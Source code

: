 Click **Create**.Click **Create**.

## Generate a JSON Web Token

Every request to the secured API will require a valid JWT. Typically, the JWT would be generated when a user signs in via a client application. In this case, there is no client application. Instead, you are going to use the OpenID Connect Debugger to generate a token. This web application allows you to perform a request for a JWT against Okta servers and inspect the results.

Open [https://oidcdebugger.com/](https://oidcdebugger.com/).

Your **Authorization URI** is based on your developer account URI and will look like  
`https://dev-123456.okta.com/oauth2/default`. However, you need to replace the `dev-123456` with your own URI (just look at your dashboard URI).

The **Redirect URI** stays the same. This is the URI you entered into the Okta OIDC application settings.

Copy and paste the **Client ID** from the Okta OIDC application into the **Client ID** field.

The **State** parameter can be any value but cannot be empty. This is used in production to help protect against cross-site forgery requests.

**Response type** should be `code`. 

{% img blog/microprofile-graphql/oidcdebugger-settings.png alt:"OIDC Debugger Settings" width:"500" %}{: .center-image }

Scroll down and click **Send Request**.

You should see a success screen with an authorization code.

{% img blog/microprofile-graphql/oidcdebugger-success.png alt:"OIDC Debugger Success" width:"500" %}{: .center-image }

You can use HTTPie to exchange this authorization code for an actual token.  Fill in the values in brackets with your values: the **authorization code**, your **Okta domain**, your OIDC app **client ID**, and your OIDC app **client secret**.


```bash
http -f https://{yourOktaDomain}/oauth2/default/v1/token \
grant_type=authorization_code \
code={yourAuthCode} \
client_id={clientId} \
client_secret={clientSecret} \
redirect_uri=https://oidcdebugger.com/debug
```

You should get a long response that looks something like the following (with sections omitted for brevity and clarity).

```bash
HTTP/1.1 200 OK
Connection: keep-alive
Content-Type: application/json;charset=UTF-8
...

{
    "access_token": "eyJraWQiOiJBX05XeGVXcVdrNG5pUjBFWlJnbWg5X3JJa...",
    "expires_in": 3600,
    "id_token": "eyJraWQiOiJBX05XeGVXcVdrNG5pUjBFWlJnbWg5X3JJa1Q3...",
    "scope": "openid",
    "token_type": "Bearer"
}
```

####

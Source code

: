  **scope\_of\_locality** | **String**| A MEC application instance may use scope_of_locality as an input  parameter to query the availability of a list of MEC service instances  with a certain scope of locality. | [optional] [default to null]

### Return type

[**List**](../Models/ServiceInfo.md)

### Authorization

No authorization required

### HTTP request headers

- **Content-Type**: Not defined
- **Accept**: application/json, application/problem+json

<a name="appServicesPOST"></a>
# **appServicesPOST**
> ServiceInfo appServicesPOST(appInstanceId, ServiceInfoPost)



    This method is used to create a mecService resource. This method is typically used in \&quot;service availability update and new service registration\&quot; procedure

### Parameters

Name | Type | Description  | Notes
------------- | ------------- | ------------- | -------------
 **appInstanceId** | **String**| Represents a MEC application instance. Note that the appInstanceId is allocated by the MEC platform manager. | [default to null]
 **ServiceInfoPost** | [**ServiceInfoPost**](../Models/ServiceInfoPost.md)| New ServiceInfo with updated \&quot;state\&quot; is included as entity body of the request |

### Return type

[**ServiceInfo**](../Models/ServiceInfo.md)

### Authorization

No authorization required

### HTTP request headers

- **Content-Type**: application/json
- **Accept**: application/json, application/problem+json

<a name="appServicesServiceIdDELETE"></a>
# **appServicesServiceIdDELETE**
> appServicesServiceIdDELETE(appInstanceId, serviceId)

####

The number of lines in the data that hold "blog" is all that should be given.

2